Locate the line that contains "https://blog.csdn.net/lovelygirlyuzhu/article/details/123902128". Print it and every subsequent line through the final line of the records, exactly and only those.

_Supplied material_:
*** Begin section ***
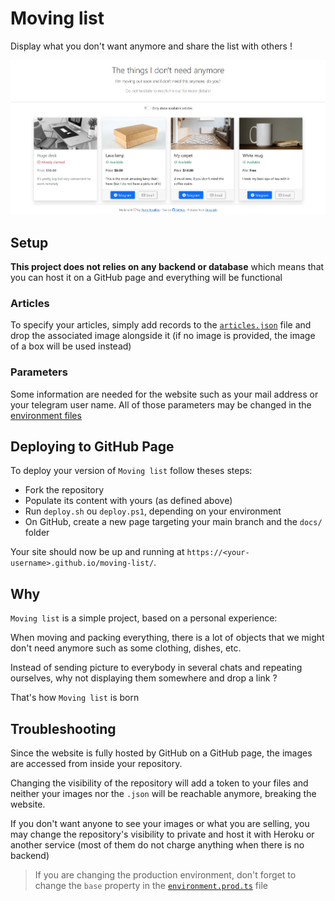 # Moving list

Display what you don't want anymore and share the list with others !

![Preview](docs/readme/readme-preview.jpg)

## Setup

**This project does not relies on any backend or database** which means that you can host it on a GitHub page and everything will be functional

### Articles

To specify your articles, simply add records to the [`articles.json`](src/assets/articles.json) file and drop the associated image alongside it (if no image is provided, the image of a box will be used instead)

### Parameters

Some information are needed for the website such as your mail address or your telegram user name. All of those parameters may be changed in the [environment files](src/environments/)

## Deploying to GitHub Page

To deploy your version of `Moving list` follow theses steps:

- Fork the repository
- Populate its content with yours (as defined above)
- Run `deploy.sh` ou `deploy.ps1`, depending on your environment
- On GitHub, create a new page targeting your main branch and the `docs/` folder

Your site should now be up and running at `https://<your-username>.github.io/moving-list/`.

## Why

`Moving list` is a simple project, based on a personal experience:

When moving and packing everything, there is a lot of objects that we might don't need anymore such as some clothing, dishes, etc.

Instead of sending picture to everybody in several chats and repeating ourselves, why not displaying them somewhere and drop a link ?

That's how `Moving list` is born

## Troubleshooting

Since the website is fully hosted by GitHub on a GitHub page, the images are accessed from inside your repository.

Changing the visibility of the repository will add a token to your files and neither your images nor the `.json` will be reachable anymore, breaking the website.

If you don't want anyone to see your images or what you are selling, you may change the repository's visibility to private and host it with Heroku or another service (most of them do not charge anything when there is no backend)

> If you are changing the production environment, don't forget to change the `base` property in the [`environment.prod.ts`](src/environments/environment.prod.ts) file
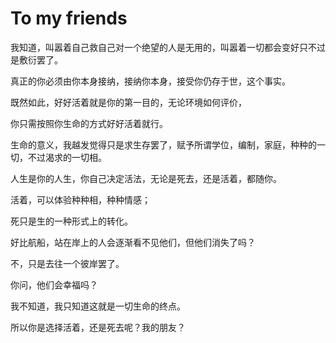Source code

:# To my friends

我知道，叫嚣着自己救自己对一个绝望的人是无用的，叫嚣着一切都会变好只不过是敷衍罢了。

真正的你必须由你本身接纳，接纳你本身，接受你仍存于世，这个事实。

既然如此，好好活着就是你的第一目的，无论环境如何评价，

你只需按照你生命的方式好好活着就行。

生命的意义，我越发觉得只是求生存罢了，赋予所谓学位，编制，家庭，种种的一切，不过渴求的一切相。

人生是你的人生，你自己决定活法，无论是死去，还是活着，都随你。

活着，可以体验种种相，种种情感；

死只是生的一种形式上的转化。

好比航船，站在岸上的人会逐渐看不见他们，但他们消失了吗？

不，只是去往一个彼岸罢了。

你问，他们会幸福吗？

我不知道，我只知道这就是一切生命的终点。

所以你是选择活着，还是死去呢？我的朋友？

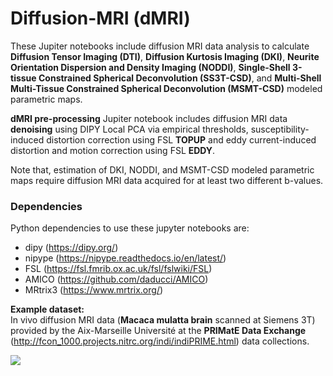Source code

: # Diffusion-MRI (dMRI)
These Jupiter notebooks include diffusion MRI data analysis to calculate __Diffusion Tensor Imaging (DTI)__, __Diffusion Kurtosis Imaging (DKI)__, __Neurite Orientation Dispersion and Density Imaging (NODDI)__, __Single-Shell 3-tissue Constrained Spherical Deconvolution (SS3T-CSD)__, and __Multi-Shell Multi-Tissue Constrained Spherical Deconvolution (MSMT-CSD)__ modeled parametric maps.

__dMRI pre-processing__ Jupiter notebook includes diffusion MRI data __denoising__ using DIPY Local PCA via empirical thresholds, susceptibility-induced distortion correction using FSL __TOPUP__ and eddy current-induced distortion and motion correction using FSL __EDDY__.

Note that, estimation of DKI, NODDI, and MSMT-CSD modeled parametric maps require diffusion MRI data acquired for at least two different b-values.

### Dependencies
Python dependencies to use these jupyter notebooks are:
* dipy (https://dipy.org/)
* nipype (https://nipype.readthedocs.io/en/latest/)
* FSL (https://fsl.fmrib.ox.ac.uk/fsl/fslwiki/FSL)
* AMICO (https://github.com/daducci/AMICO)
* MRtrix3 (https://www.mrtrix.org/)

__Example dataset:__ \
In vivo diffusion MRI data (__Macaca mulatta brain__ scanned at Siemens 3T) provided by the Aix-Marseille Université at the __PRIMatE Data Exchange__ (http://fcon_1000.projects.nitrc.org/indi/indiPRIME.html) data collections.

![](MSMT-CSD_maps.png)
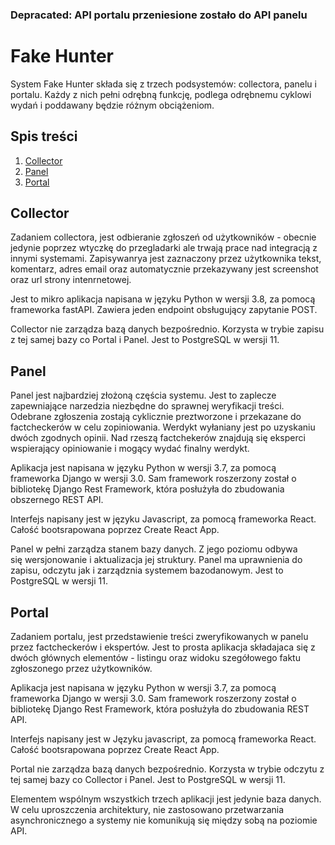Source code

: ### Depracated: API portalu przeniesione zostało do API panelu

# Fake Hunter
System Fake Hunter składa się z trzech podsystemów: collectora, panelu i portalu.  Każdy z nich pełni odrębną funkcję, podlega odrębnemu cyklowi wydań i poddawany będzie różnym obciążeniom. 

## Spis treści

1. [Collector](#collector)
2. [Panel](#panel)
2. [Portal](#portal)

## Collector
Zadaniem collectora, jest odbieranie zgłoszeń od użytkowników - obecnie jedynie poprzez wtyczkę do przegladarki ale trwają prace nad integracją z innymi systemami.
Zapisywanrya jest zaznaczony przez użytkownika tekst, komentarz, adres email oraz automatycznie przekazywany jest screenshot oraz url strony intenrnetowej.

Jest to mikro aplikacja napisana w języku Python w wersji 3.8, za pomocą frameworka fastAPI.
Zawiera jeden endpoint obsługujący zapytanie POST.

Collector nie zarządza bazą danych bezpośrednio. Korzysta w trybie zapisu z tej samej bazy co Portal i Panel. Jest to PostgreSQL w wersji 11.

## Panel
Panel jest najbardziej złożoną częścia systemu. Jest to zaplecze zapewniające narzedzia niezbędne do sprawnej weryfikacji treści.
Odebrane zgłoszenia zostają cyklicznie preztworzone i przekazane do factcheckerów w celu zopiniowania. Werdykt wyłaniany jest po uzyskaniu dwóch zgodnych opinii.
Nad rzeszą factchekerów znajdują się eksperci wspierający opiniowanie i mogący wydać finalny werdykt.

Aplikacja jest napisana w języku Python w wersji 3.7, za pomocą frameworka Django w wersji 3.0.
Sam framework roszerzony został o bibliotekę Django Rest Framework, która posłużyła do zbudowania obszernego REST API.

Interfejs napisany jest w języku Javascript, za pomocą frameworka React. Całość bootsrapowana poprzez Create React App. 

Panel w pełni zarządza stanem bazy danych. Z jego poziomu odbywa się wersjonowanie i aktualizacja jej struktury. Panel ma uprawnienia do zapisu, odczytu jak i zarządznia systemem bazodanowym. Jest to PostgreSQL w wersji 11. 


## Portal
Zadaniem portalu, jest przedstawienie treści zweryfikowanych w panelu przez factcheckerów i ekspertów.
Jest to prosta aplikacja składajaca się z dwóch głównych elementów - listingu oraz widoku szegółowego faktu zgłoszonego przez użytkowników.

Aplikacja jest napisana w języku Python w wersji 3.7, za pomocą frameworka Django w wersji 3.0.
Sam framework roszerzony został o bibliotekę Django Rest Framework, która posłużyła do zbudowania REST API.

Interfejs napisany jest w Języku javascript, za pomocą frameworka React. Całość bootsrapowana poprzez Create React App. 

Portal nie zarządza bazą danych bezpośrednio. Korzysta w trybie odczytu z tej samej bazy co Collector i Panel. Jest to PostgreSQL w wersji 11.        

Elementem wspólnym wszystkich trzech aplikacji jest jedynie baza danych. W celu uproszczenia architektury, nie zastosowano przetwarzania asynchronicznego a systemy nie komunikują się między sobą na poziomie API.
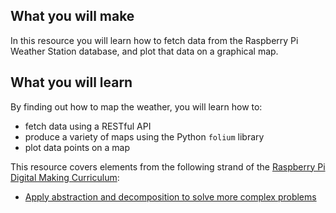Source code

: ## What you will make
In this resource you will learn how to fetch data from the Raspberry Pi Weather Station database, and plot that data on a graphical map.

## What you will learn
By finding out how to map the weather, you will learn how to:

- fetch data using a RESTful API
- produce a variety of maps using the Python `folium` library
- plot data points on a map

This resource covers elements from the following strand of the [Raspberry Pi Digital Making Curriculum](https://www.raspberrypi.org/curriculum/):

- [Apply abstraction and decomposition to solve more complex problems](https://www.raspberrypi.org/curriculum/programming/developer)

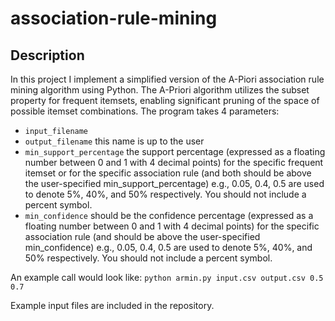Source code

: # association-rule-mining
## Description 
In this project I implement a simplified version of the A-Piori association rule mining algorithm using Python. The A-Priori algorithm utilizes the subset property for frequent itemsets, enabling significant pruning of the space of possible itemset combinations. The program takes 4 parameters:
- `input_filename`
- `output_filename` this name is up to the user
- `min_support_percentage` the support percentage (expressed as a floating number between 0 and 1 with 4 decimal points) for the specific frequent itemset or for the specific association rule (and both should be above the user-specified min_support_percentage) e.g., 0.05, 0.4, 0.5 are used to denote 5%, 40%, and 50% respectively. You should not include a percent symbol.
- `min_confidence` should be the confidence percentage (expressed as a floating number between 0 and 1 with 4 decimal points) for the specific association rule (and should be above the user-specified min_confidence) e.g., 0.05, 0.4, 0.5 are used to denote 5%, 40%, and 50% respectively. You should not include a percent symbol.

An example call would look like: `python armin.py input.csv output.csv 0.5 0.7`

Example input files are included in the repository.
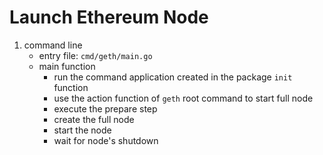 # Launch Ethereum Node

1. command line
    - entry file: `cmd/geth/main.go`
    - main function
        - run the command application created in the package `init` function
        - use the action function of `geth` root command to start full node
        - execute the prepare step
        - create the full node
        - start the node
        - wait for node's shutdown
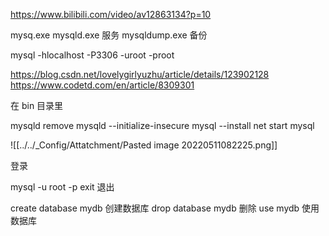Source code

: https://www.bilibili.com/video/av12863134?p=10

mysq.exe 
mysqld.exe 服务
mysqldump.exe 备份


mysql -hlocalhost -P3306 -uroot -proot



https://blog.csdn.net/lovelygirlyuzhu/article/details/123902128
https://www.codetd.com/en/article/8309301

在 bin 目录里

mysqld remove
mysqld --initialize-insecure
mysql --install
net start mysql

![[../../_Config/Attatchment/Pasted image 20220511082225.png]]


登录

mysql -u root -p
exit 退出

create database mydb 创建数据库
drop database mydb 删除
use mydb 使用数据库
*** End section ***
_Output for this task_:
https://blog.csdn.net/lovelygirlyuzhu/article/details/123902128
https://www.codetd.com/en/article/8309301

在 bin 目录里

mysqld remove
mysqld --initialize-insecure
mysql --install
net start mysql

![[../../_Config/Attatchment/Pasted image 20220511082225.png]]


登录

mysql -u root -p
exit 退出

create database mydb 创建数据库
drop database mydb 删除
use mydb 使用数据库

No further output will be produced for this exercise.